Addition of Oligoarginine to a Membrane Permeabilizing Peptide M-Lycotoxin Facilitates Intracellular Antibody Infusion from Microcondensate.

Abstract

Coacervate-based intracellular delivery of biomacromolecules has attracted our attention due to the feasibility of easy condensation of the biomacromolecules and their controllable release. Our laboratory has developed a unique, coacervate-based delivery system that uses the conjugate of the polysaccharide pullulan with membrane-permeabilizing peptides, including L17E and M-lycotoxin. This system enables immunoglobulin G (IgG) antibodies labeled with the negatively charged fluorophore Alexa Fluor 488 to enter the cytosol directly through the plasma membrane. Cyotosolic IgG distribution is complete within a few minutes after infusion initiation, and infusion can be achieved in serum-containing medium. The purpose of this study was to refine this system to reduce the amount of antibody required while maintaining satisfactory delivery efficiencies.

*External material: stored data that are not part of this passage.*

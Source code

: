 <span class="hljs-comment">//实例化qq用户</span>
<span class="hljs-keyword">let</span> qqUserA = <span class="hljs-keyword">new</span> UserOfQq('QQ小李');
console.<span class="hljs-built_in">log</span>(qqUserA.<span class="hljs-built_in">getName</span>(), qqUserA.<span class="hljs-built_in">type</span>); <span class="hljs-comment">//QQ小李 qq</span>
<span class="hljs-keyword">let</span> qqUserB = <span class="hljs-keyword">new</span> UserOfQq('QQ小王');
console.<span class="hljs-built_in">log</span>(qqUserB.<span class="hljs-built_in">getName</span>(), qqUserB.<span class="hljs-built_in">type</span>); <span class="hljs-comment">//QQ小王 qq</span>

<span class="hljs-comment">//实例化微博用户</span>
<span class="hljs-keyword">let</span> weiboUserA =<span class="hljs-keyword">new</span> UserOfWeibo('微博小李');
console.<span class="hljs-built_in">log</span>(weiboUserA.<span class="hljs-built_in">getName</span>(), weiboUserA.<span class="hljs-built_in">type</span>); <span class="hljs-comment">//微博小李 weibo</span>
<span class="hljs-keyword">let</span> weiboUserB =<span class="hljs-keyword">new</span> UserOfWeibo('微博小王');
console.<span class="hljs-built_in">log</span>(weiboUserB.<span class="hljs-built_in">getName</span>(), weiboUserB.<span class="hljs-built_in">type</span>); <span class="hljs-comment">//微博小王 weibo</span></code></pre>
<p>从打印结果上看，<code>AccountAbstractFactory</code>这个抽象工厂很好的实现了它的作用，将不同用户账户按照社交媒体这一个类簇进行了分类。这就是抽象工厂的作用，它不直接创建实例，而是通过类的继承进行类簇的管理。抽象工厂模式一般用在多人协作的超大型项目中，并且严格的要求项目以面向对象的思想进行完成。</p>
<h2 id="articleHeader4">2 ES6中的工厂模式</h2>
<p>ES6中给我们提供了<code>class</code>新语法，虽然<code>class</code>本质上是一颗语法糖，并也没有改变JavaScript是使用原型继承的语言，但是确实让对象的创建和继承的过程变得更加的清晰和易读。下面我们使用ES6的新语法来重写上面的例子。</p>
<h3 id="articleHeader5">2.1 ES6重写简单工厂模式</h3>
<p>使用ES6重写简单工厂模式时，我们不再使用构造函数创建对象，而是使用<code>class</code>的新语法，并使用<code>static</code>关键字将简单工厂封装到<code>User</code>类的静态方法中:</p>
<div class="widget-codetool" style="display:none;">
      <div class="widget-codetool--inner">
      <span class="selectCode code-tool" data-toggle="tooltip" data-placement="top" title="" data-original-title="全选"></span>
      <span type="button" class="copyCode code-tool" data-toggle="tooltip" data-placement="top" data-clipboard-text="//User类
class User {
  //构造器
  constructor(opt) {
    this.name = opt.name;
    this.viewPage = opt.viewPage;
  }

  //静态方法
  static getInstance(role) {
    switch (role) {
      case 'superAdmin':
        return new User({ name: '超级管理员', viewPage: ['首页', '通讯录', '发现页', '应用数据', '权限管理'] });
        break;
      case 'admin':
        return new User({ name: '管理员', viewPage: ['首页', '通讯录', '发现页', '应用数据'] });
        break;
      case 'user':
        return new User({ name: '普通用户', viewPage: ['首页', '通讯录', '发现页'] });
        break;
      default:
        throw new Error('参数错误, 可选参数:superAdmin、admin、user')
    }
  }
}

Therefore, pullulan conjugates with M-lytocoxin bearing two to eight arginine residues were designed to enhance the interaction of M-lycotoxin with the cell membrane. The conjugates were able to form microcondensates with Alexa Fluor 488 labeled IgGs. The addition of arginine residues improved the efficiency of cytosolic infusion and successfully reduced the amounts of both antibodies and pullulan-peptide conjugates required for the delivery.